Re: Error "invalid byte sequence for encoding UTF8" on insert into BYTEA column

Alan Millington <admillington@xxxxxxxxxxx> · Sat, 23 Jan 2010 13:26:22 +0000 (GMT)

>You probably need to ask the mxODBC developers (who AFAIK don't hang out
>on this list) what they are doing with that data.  It sounds fairly
>likely to me that the bytea value is just being sent as a string without
>any special encoding.  That would explain both the null sensitivity you
>mention later in the thread, and the encoding validity complaints ---
>PG 8.1 was much less picky about string encoding validity than recent
>versions are.
>There are basically two ways that you could make this work reliably:
>arrange for the bytea value to be sent as an out-of-line binary
>parameter, or encode it using backslash sequences (eg, '\000' for a
>null).  Whether the former is possible with mxODBC I dunno.  The latter
>might be something that mxODBC will do for you if it knows the value
>is supposed to be bytea, but without that knowledge I don't see how it
>could.  You might end up having to do the encoding yourself.

Preliminary notes:

1. I have now confirmed that at some point I upgraded from mxODBC 3.0 to 3.0.3. The statement in my original posting that my mxODBC installation had not changed was wrong.

2. The Python 'str' datatype is used for any sequence of single bytes, like C's array of char. One cannot tell from the datatype what these bytes are intended to represent: it could be ASCII characters, characters in any single-byte encoding, Unicode in any encoding, or binary data.

I have discovered a workaround, which is to pass the data to mxODBC in a Python buffer object, which clearly identifies the data as binary.

I wrote to eGenix about this as follows:

For some years I have used a Postgres 8.1.4 database (UTF8) with the Postgres Unicode ODBC driver. At first I used mxODBC 2.0 as my interface with Python 2.4, then I upgraded to mxODBC 3.0 for Python 2.5. I am now on Python 2.6.

 With mxODBC 2.0 I had to use the Binary() function to convert binary data to a buffer object if I was to insert it successfully into a bytea column. With mxODBC 3.0 I found that that was no longer necessary, though now I had to check the “bytea as LO” option of the driver.

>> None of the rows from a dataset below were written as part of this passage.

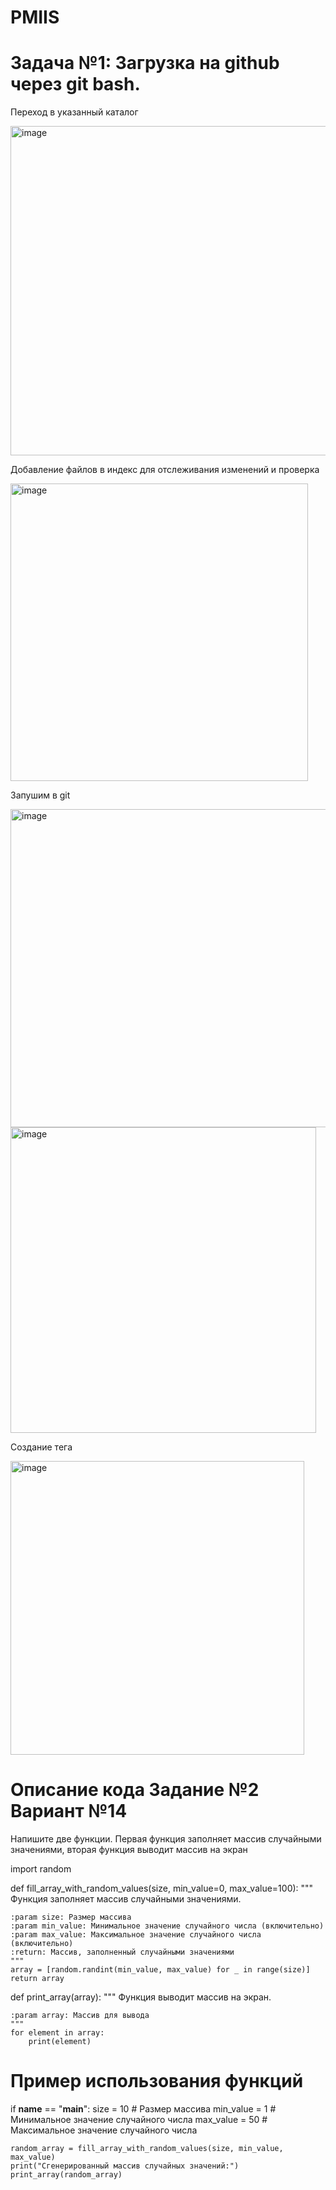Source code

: # PMIIS
# Задача №1: Загрузка на github через git bash.

Переход в указанный каталог

<img width="527" alt="image" src="https://github.com/user-attachments/assets/1c807618-060a-4e8a-bf13-8efd7b14dd2e">

Добавление файлов в индекс для отслеживания изменений и проверка

<img width="476" alt="image" src="https://github.com/user-attachments/assets/cd6f2969-2812-4ca3-9adf-22961d763c22">

Запушим в git

<img width="509" alt="image" src="https://github.com/user-attachments/assets/10964a07-b604-430c-b451-9ef7fcb49499">
<img width="489" alt="image" src="https://github.com/user-attachments/assets/b3b69ce3-c2ed-4e12-9798-a0d4ec204184">

Создание тега

<img width="470" alt="image" src="https://github.com/user-attachments/assets/b47623f8-3d95-4a63-b027-74083bb7d093">

# Описание кода Задание №2 Вариант №14
Напишите две функции. Первая функция заполняет массив случайными значениями, вторая функция выводит массив на экран

import random

def fill_array_with_random_values(size, min_value=0, max_value=100):
    """
    Функция заполняет массив случайными значениями.
    
    :param size: Размер массива
    :param min_value: Минимальное значение случайного числа (включительно)
    :param max_value: Максимальное значение случайного числа (включительно)
    :return: Массив, заполненный случайными значениями
    """
    array = [random.randint(min_value, max_value) for _ in range(size)]
    return array

def print_array(array):
    """
    Функция выводит массив на экран.
    
    :param array: Массив для вывода
    """
    for element in array:
        print(element)

# Пример использования функций

if __name__ == "__main__":
    size = 10  # Размер массива
    min_value = 1  # Минимальное значение случайного числа
    max_value = 50  # Максимальное значение случайного числа
    
    random_array = fill_array_with_random_values(size, min_value, max_value)
    print("Сгенерированный массив случайных значений:")
    print_array(random_array)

 At some point I upgraded to mxODBC 3.0.3, and recently I upgraded to Postgres 8.4.1. On trying to insert into a bytea column yesterday I found I was no longer able to do so. Either I received an "invalid byte sequence for encoding UTF8" error from Postgres, or the data was truncated at the first NULL, as though it was a C-style string.

 I find, however, that if I
 use Binary() again, I can insert the data correctly.

 It seems to make no difference whether I use BIND_USING_SQLTYPE or BIND_USING_PYTHONTYPE.

 Possibilities:

 i) Postgres has changed its processing of bytea input.
ii) mxODBC has changed the way it handles such data.
iii) Both have changed.

 Can you shed any light on this?
Marc-Andre Lemburg replied as follows:

mxODBC has not changed in this respect between 3.0.0 and 3.0.3,
so it must be the PostgreSQL code that has changed.

Note that changing the bind type doesn't help in this case, since
the PostgreSQL ODBC driver does not provide the necessary APIs
to do SQL type binding. As a result, mxODBC will always use
Python type binding.

By using the Binary() wrapper for binary data (which really is just
an alias for buffer()), you tell mxODBC to send the data as
binary data to PostgreSQL. Without the wrapper, mxODBC will send
the data as text data and since it is not possible to store
binary data as UTF-8 you get the errors you are seeing.
What puzzles me is hinted at in the last sentence: why does Postgres 8.4.1 (though apparently not 8.1.4) try to interpret the bytes as UTF8 when they are being sent to a column that is typed as bytea?

I apologise if this posting is excessively long, but I like to understand the reasons for things, and others may find the information useful.